Prefab is a library designed to streamline the setup of gRPC servers with a gRPC Gateway. It provides sensible defaults to get your server up and running with minimal boilerplate, while also offering configuration via environment variables, config files, or programmatic options.

Prefab includes a suite of plugins, adding capabilities such as authentication, authorization, logging, and templating.

✅ Features

  • Quick setup: A production ready gRPC server in 6 lines of code.
  • Multiplex gRPC and HTTP: Build hybrid monoliths serving both gRPC and HTTP on the same port.
  • Serve static files: Serve static files for development or convenience.
  • Pluggable: A plugin model provides easy customization and extensibility.
  • Configurable: File, env, or functional options.
  • Logging & errors: Request scoped field tracking, coded errors, stack traces, public/private error messages.
  • Security: CSRF protection built-in and options for configuring CORS.
  • Authn: Authenticate users with Google, Magic Links, or Email/Password.
  • Authz: Use proto options to define access rules for RPC endpoints.
  • Templates: Currently using standard go templates.

💡 Goals

gRPC is a powerful technology for building production-ready backends. Used with a gRPC Gateway and an entity-oriented RPC design, it can greatly simplify the construction and maintenance of web-facing REST-ish APIs.
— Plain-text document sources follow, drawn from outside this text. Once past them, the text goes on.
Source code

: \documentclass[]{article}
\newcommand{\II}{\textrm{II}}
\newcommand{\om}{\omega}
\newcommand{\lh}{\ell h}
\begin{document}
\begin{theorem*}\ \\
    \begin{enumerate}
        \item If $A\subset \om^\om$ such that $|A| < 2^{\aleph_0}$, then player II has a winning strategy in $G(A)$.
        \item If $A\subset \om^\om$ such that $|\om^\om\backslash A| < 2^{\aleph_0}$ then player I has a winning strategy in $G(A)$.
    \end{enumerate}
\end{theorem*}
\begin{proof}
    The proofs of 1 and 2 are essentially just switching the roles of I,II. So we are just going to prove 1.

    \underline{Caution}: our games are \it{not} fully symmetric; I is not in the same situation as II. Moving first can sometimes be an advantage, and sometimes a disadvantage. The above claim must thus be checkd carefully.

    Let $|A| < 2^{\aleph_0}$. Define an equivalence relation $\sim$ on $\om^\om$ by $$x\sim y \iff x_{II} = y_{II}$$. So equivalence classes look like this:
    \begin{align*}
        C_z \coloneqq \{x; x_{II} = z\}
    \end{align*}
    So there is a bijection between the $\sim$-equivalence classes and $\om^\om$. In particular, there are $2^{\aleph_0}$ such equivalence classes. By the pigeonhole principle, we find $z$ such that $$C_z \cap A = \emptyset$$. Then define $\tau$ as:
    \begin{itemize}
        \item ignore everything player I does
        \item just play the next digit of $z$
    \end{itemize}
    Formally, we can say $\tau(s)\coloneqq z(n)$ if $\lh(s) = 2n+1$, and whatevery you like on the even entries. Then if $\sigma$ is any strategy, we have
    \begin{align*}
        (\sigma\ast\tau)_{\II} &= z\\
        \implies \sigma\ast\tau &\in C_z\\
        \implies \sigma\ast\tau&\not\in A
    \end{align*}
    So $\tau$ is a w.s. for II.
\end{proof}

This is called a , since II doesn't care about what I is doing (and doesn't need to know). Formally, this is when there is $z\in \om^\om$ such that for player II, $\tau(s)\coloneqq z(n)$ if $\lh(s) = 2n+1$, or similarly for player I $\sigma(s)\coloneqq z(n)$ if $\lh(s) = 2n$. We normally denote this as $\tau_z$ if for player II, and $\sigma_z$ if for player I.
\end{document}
Getting a project off the ground, however, often involves substantial boilerplate and lacks features common in HTTP frameworks such as Gin and Echo.

The purpose of prefab, therefore, is to expedite the development of gRPC web services, which can range from pure gRPC servers to hybrid monoliths that also serve HTTP. It offers optional plugins for authentication, access control, logging, email, and more, to further speed up the development of a minimally viable product, while always being production ready.

🚚 Key dependencies

🚀 Quick Start

Given a GRPC service implementation, the following snippet will start a running server on localhost:5678 serving both GRPC requests and JSON rest, with the only constraint that the GRPC path bindings must be prefixed with /api/.

package main

import (
  "fmt"
  "github.com/dpup/prefab"
)

func main() {
	s := prefab.New()
	RegisterFooBarHandlerFromEndpoint(s.GatewayArgs())
	RegisterFooBarServer(s.ServiceRegistrar(), &foobarImpl{})
	if err := s.Start(); err != nil {
		fmt.Println(err)
	}
}

🔌 Plugins

Plugin Model Overview

The base server is intended to have everything need to run a standalone service that multiplexes across a GRPC interface, a JSON/REST interface via the GRPC Gateway, and arbitrary HTTP handlers, for non-GRPC functionality. Additional functionality is exposed as plugins.
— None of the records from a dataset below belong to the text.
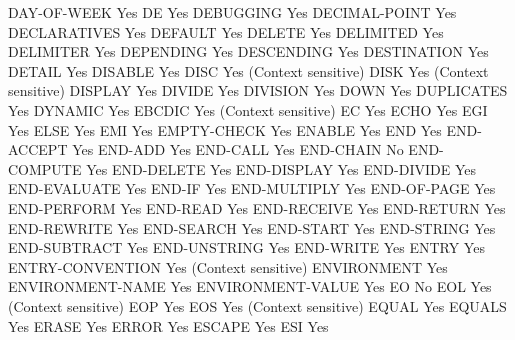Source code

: DAY-OF-WEEK                     Yes
DE                              Yes
DEBUGGING                       Yes
DECIMAL-POINT                   Yes
DECLARATIVES                    Yes
DEFAULT                         Yes
DELETE                          Yes
DELIMITED                       Yes
DELIMITER                       Yes
DEPENDING                       Yes
DESCENDING                      Yes
DESTINATION                     Yes
DETAIL                          Yes
DISABLE                         Yes
DISC                            Yes (Context sensitive)
DISK                            Yes (Context sensitive)
DISPLAY                         Yes
DIVIDE                          Yes
DIVISION                        Yes
DOWN                            Yes
DUPLICATES                      Yes
DYNAMIC                         Yes
EBCDIC                          Yes (Context sensitive)
EC                              Yes
ECHO                            Yes
EGI                             Yes
ELSE                            Yes
EMI                             Yes
EMPTY-CHECK                     Yes
ENABLE                          Yes
END                             Yes
END-ACCEPT                      Yes
END-ADD                         Yes
END-CALL                        Yes
END-CHAIN                       No
END-COMPUTE                     Yes
END-DELETE                      Yes
END-DISPLAY                     Yes
END-DIVIDE                      Yes
END-EVALUATE                    Yes
END-IF                          Yes
END-MULTIPLY                    Yes
END-OF-PAGE                     Yes
END-PERFORM                     Yes
END-READ                        Yes
END-RECEIVE                     Yes
END-RETURN                      Yes
END-REWRITE                     Yes
END-SEARCH                      Yes
END-START                       Yes
END-STRING                      Yes
END-SUBTRACT                    Yes
END-UNSTRING                    Yes
END-WRITE                       Yes
ENTRY                           Yes
ENTRY-CONVENTION                Yes (Context sensitive)
ENVIRONMENT                     Yes
ENVIRONMENT-NAME                Yes
ENVIRONMENT-VALUE               Yes
EO                              No
EOL                             Yes (Context sensitive)
EOP                             Yes
EOS                             Yes (Context sensitive)
EQUAL                           Yes
EQUALS                          Yes
ERASE                           Yes
ERROR                           Yes
ESCAPE                          Yes
ESI                             Yes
Plugins are essentially server scoped singletons which add functionality to the base server, expose functionality for other plugins, or extend other plugins.
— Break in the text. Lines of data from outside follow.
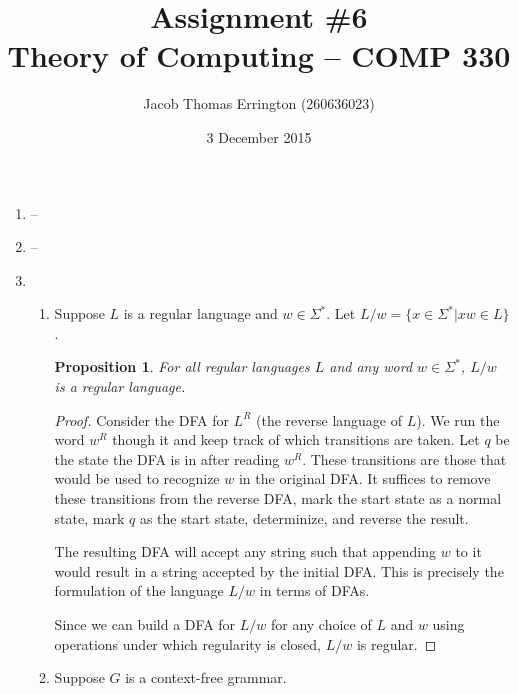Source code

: \documentclass[letterpaper,11pt]{article}
\author{Jacob Thomas Errington (260636023)}
\title{Assignment \#6\\Theory of Computing -- COMP 330}
\date{3 December 2015}
\newtheorem{proposition}{Proposition}
\begin{document}
\maketitle

\begin{enumerate}
    \item --

    \item --

    \item
        \begin{enumerate}
            \item
                Suppose $L$ is a regular language and $w \in \Sigma^*$. Let
                $L/w = \{x \in \Sigma^* | xw \in L\}$.

                \begin{proposition}
                    For all regular languages $L$ and any word $w \in
                    \Sigma^*$, $L/w$ is a regular language.
                \end{proposition}

                \begin{proof}
                    Consider the DFA for $L^R$ (the reverse language of $L$).
                    We run the word $w^R$ though it and keep track of which
                    transitions are taken. Let $q$ be the state the DFA is in
                    after reading $w^R$.  These transitions are those that
                    would be used to recognize $w$ in the original DFA. It
                    suffices to remove these transitions from the reverse DFA,
                    mark the start state as a normal state, mark $q$ as the
                    start state, determinize, and reverse the result.

                    The resulting DFA will accept any string such that
                    appending $w$ to it would result in a string accepted by
                    the initial DFA.  This is precisely the formulation of the
                    language $L/w$ in terms of DFAs.

                    Since we can build a DFA for $L/w$ for any choice of $L$
                    and $w$ using operations under which regularity is closed,
                    $L/w$ is regular.
                \end{proof}

            \item
                Suppose $G$ is a context-free grammar.


\end{enumerate}
\end{enumerate}
\end{document}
As an example, the Magic Link Plugin extends the Auth Plugin to add authentication via email. It also depends on an Email Plugin for email sending, and a Template Plugin for rendering HTML emails.

It is intended that plugins can be have interchangable implementations to allow customization at various parts of the stack.

Plugin interfaces

Plugins can implement a number of discrete interfaces:

  • prefab.Plugin : the required base interface which provides a name for each plugin.
  • prefab.DependentPlugin : allows plugins to specify other plugins which they need to use.
  • prefab.OptionalDependentPlugin : allows plugins to specify optional dependencies, which are not required, but must be initialized first.
  • prefab.InitializablePlugin : allows plugins to be initialized in dependency order, allowing for more control of setup.
  • prefab.OptionProvider : allows plugins to modify the server behavior, add services, or handlers. See prefab.Option for full functionality.

By convention, plugins should be created by a Plugin function. If the plugin is intended to be used by other plugins, it's name should be exported as PluginName. For example, gpt.Plugin(...) and gpt.PluginName.

Explore the GoDoc and examples to learn how to use each prefab plugin.

Authentication

Prefab offers a number of authentication plugins that can speed up development of logged in experiences.

Core functionality is provided by auth.Plugin(), however at least one auth provider should be registered. The following providers are currently included.

Login is initiated through the auth.Login() RPC or the /api/auth/login endpoint.

Clients can access identity information through the auth.Identity() RPC or the /api/auth/me endpoint.

Authentication can be performed through bearer tokens or cookies.

Importantly, the authentication plugins make an authenticated identity available, however, it does not handle authorization. That must be handled by application code.

Configuration

Functional Option Configuration Key Description
WithSigningKey auth.signingKey Key used when signing JWT tokens
WithExpiration auth.expiration Expiry duration for which JWT tokens
WithBlocklist - Customize blocklist implementation

Invalidation

By default, Prefab's identity tokens are valid until they expire. Logging out will clear the cookie, but if the token was copied or compromised it can still be used to identify the user. If the token is used for accessing sensitive resources, then it is recommended that a short lifetime be configured via the auth.expiration config or auth.WithExpiration option.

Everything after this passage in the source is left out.